(Repeats to additional subscribers)
* Comments by Fed's Dudley spark market rally
* September U.S. rate hike "less compelling"
* Eyes on Jackson Hole
By Jamie McGeever
LONDON, Aug 27 (Reuters) - Stocks surged on Thursday,
following the biggest gains on Wall Street in four years, after
a U.S. Federal Reserve policymaker said the case for an interest
rate increase next month "seems less compelling" than it was a
few weeks ago.
Increased appetite for risk also lifted crude oil prices
further from last week's lows. The price of government bonds and
the Japanese yen fell.
At midday in Europe the FTSEuroFirst index of leading 300
European shares was up 3 percent at 1,420 points .FTEU3 .

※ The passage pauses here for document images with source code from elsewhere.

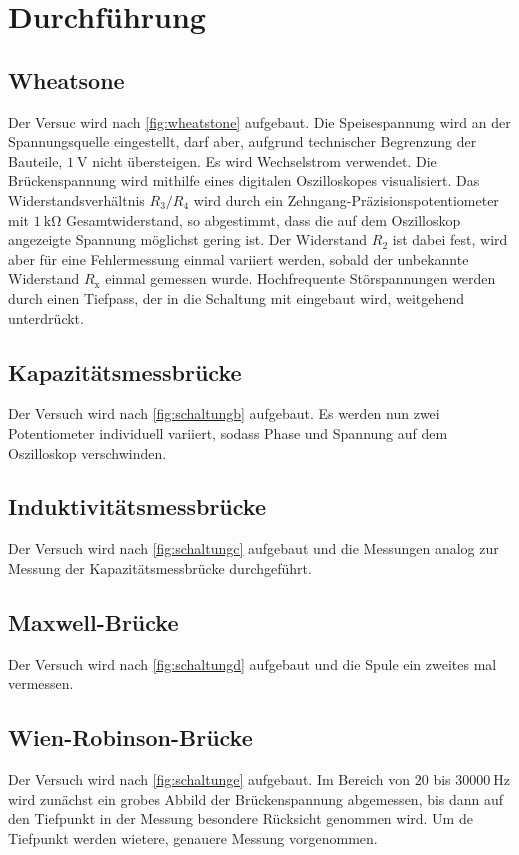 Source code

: \section{Durchführung}
\label{sec:Durchführung}

\subsection{Wheatsone}
Der Versuc wird nach \autoref{fig:wheatstone} aufgebaut. Die Speisespannung wird an der Spannungsquelle eingestellt, 
darf aber, aufgrund technischer Begrenzung der Bauteile, $\SI{1}{\volt}$ nicht übersteigen. Es wird Wechselstrom 
verwendet. Die Brückenspannung wird mithilfe eines digitalen Oszilloskopes visualisiert. Das 
Widerstandsverhältnis $R_3/R_4$ wird durch ein Zehngang-Präzisionspotentiometer mit $\SI{1}{\kilo\ohm}$ Gesamtwiderstand,
so abgestimmt, dass die auf dem Oszilloskop angezeigte Spannung möglichst gering ist. Der Widerstand $R_2$ ist dabei fest, 
wird aber für eine Fehlermessung einmal variiert werden, sobald der unbekannte Widerstand $R_{\text{x}}$ einmal gemessen wurde.
Hochfrequente Störspannungen werden durch einen Tiefpass, der in die Schaltung mit eingebaut wird, weitgehend unterdrückt.

\subsection{Kapazitätsmessbrücke}
Der Versuch wird nach \autoref{fig:schaltungb} aufgebaut. Es werden nun zwei Potentiometer individuell variiert, sodass
Phase und Spannung auf dem Oszilloskop verschwinden. 

\subsection{Induktivitätsmessbrücke}
Der Versuch wird nach \autoref{fig:schaltungc} aufgebaut und die Messungen analog zur Messung der Kapazitätsmessbrücke durchgeführt.

\subsection{Maxwell-Brücke}
Der Versuch wird nach \autoref{fig:schaltungd} aufgebaut und die Spule ein zweites mal vermessen.

\subsection{Wien-Robinson-Brücke}
Der Versuch wird nach \autoref{fig:schaltunge} aufgebaut.
Im Bereich von $20$ bis $\SI{30 000}{\hertz}$ wird zunächst ein grobes Abbild der Brückenspannung abgemessen, bis
dann auf den Tiefpunkt in der Messung besondere Rücksicht genommen wird. Um de Tiefpunkt werden wietere, genauere Messung vorgenommen. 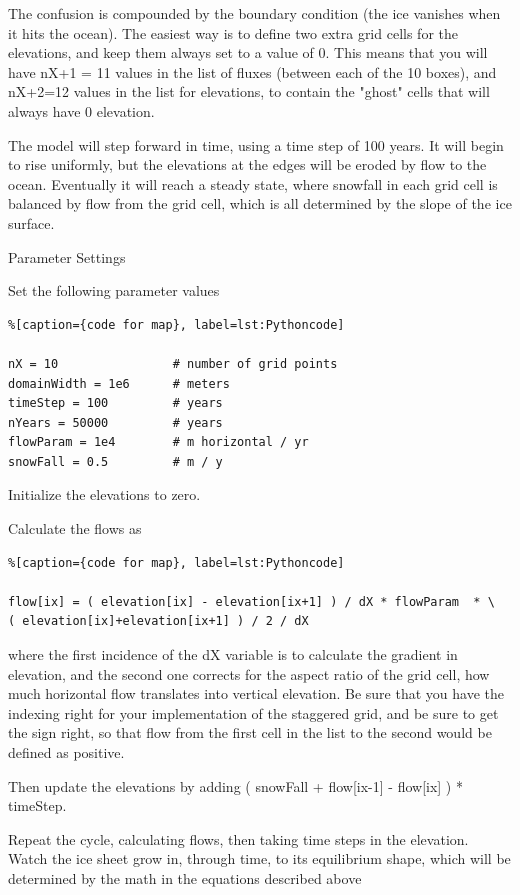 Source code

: {The confusion is compounded by the boundary condition (the ice vanishes when it hits the ocean). The easiest way is to define two extra grid cells for the elevations, and keep them always set to a value of 0. This means that you will have nX+1 = 11 values in the list of fluxes (between each of the 10 boxes), and nX+2=12 values in the list for elevations, to contain the "ghost" cells that will always have 0 elevation.

The model will step forward in time, using a time step of 100 years. It will begin to rise uniformly, but the elevations at the edges will be eroded by flow to the ocean. Eventually it will reach a steady state, where snowfall in each grid cell is balanced by flow from the grid cell, which is all determined by the slope of the ice surface.

Parameter Settings

Set the following parameter values

\begin{lstlisting}%[caption={code for map}, label=lst:Pythoncode]

nX = 10                # number of grid points
domainWidth = 1e6      # meters
timeStep = 100         # years
nYears = 50000         # years
flowParam = 1e4        # m horizontal / yr
snowFall = 0.5         # m / y
\end{lstlisting}

Initialize the elevations to zero.

Calculate the flows as

\begin{lstlisting}%[caption={code for map}, label=lst:Pythoncode]

flow[ix] = ( elevation[ix] - elevation[ix+1] ) / dX * flowParam  * \
( elevation[ix]+elevation[ix+1] ) / 2 / dX
\end{lstlisting}

where the first incidence of the dX variable is to calculate the gradient in elevation, and the second one corrects for the aspect ratio of the grid cell, how much horizontal flow translates into vertical elevation. Be sure that you have the indexing right for your implementation of the staggered grid, and be sure to get the sign right, so that flow from the first cell in the list to the second would be defined as positive.

Then update the elevations by adding ( snowFall + flow[ix-1] - flow[ix] ) * timeStep.

Repeat the cycle, calculating flows, then taking time steps in the elevation. Watch the ice sheet grow in, through time, to its equilibrium shape, which will be determined by the math in the equations described above

}
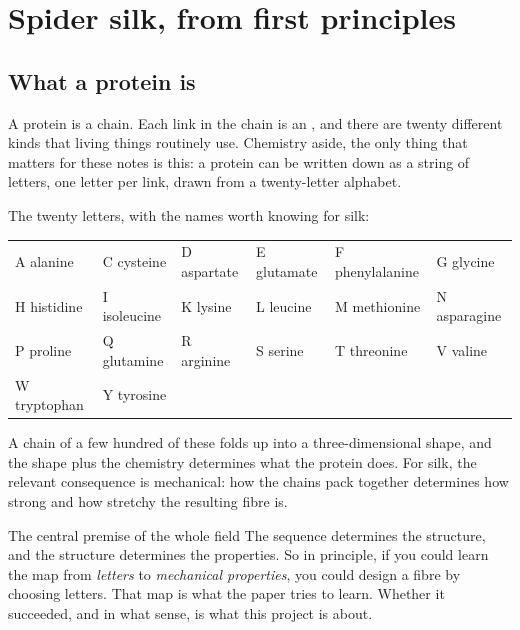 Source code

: \chapter{Spider silk, from first principles}
\label{ch:biology}

\section{What a protein is}

A protein is a chain. Each link in the chain is an , and there
are twenty different kinds that living things routinely use. Chemistry aside,
the only thing that matters for these notes is this: a protein can be written
down as a string of letters, one letter per link, drawn from a
twenty-letter alphabet.

\begin{center}
\end{center}

The twenty letters, with the names worth knowing for silk:

\begin{center}
\small
\begin{tabular}{llllll}
\toprule
A alanine & C cysteine & D aspartate & E glutamate & F phenylalanine & G glycine \\
H histidine & I isoleucine & K lysine & L leucine & M methionine & N asparagine \\
P proline & Q glutamine & R arginine & S serine & T threonine & V valine \\
W tryptophan & Y tyrosine & & & & \\
\bottomrule
\end{tabular}
\end{center}

A chain of a few hundred of these folds up into a three-dimensional shape, and
the shape plus the chemistry determines what the protein does. For silk, the
relevant consequence is mechanical: how the chains pack together determines how
strong and how stretchy the resulting fibre is.

\begin{keybox}{The central premise of the whole field}
The sequence determines the structure, and the structure determines the
properties. So in principle, if you could learn the map from
\emph{letters} to \emph{mechanical properties}, you could design a fibre by
choosing letters. That map is what the paper tries to learn. Whether it
succeeded, and in what sense, is what this project is about.
\end{keybox}

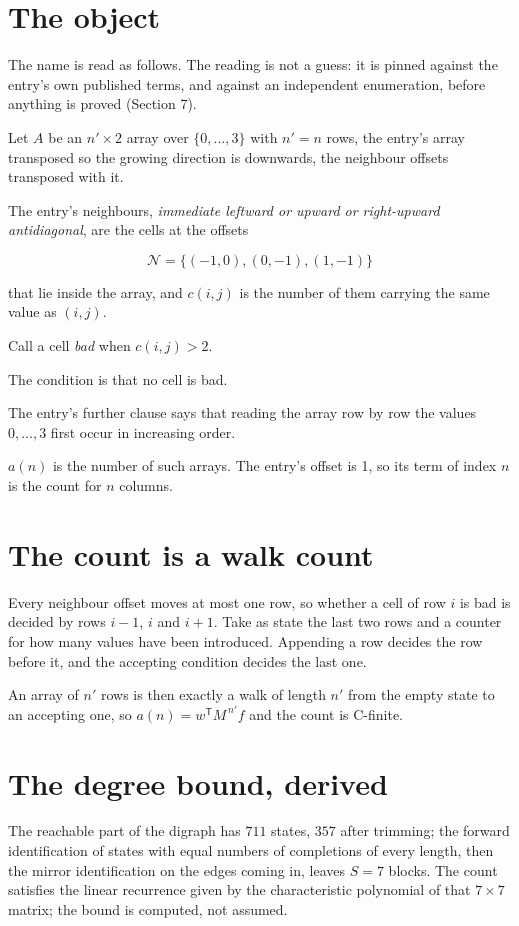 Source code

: \documentclass[11pt]{article}
\theoremstyle{definition}
\begin{document}
\section{The object}

The name is read as follows. The reading is not a guess: it is pinned against the entry's own published terms, and against an independent enumeration, before anything is proved (Section 7).

Let $A$ be an $n' \times 2$ array over $\{0,\dots,3\}$ with $n' = n$ rows, the entry's array transposed so the growing direction is downwards, the neighbour offsets transposed with it.

The entry's neighbours, {\itshape immediate leftward or upward or right-upward antidiagonal}, are the cells at the offsets

\[\mathcal{N} = \{(-1,0), (0,-1), (1,-1)\}\]

that lie inside the array, and $c(i,j)$ is the number of them carrying the same value as $(i,j)$.

Call a cell {\itshape bad} when $c(i,j) > 2$.

The condition is that no cell is bad.

The entry's further clause says that reading the array row by row the values $0,\dots,3$ first occur in increasing order.

$a(n)$ is the number of such arrays. The entry's offset is 1, so its term of index $n$ is the count for $n$ columns.

\section{The count is a walk count}

Every neighbour offset moves at most one row, so whether a cell of row $i$ is bad is decided by rows $i-1$, $i$ and $i+1$. Take as state the last two rows and a counter for how many values have been introduced. Appending a row decides the row before it, and the accepting condition decides the last one.

An array of $n'$ rows is then exactly a walk of length $n'$ from the empty state to an accepting one, so $a(n) = w^{\mathsf T}M^{\,n'}f$ and the count is C-finite.

\section{The degree bound, derived}

The reachable part of the digraph has $711$ states, $357$ after trimming; the forward identification of states with equal numbers of completions of every length, then the mirror identification on the edges coming in, leaves $S = 7$ blocks. The count satisfies the linear recurrence given by the characteristic polynomial of that $7\times7$ matrix; the bound is computed, not assumed.
\end{document}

Germany's DAX .GDAXI and France's CAC 40 .FCHI were also up
around 3 percent. Britain's FTSE 100 .FTSE was up 2.4 percent.
"The bounce in Wall Street and stabilisation in Asia are
causing the market to rally back," said Clairinvest fund manager
Ion-Marc Valahu. "My short-term indicators are telling me that
we hit a bottom in the market earlier this week."
New York Fed President William Dudley said on Wednesday that
arguments for a September rate increase "seems less compelling"
than they had only weeks ago, given the threat posed to the U.S.
economy by recent market turmoil.
Markets around the world plunged earlier in the week as a
slump in Shanghai shares fuelled worries over China's economic
health. Some calm returned after Beijing moved to ease policy
late on Tuesday.
The two main Chinese indices surged 5.3 percent .SSEC and
5.9 percent .CSI300 on Thursday, snapping a five-day losing
streak that had wiped off around 20 percent from market value
and sent tremors around global financial markets.
MSCI's broadest index of Asia-Pacific shares outside Japan
.MIAPJ0000PUS rose 2.7 percent, pulling away from a three-year
low reached earlier in the week and chalking up its best day in
three years.
Tokyo's Nikkei .N225 ended up 1.1 percent, adding to the
previous day's 3.2-percent gain, after U.S. stocks racked up
their biggest one-day gain in four years. .N
U.S. futures pointed to a rise of around 1 percent at the
open on Thursday, adding to the previous day's rise of almost 4
percent.
DAMAGE DONE
Dudley's comments on Wednesday came amid alarming market
volatility and just before many of the world's top central
bankers gather at an annual conference in Jackson Hole, Wyoming.
Investors will be watching the conference for clues on how the
turmoil may be shaking up policy plans.
Dudley also warned about over-reacting to "short-term"
market moves, leaving the door ajar to raising rates when the
Fed meets on Sept. 16-17.
"The damage to developed market shares has been done,
though, with the S&P500 still down 7.5 percent on the month,"
noted Simon Smith, chief economist at FxPro in London.
Emerging markets stocks and currencies were rebounding on
Thursday after Dudley's comments and a recovery by Chinese
equities. MSCI's benchmark emerging market stocks index
.MSCIEF surged 2.5 percent as it looked to top Tuesday's best
day in two years.
Ukraine's central bank became the 39th monetary authority to
ease policy this year, cutting interest rates to 27 percent from
30 percent to support flagging growth. Ukraine also reached a
deal with a group of creditors to restructure $18 billion of
debt.
In currencies, the Japanese yen fell as investors
rediscovered their appetite for risk.
The dollar rose back above 120 yen JPY= , up a quarter of
one percent on the day and recovering from a seven-month low of
116.15 yen plumbed on Monday. The euro rose above 136 yen
EURJPY= .
The euro slipped against the dollar to $1.1300 EUR= , after
losing 1.7 percent in the previous session. It reached a
seven-month peak of $1.1715 on Monday.
The euro was kept under pressure by comments from a senior
European Central Bank official. Peter Praet said falling
commodity prices and weakness in some overseas economies had
increased the chances the ECB would miss its inflation target.
The yield on 10-year German bonds rose 3 basis points to
0.74 percent EU10YT=RR . The equivalent U.S. Treasury yield was
steady at 2.16 percent US10YT=RR , having slumped as low as
1.91 percent on Monday.
Crude oil rebounded. U.S. crude futures CLc1 bounced
nearly 4 percent to $40.00 a barrel. The contracts had slumped
to a 6 1/2-year low on Monday, dogged by a supply glut and
worries about China's economy. Brent LCOc1 also rose nearly 4
percent to $44.66.
Copper CMCU3 was up about 1.2 percent at $5,000 a tonne,
moving further away from Monday's six-year low of $4,855.
Gold regained some lost ground after suffering its biggest
fall in five weeks overnight as the dollar rebounded and U.S.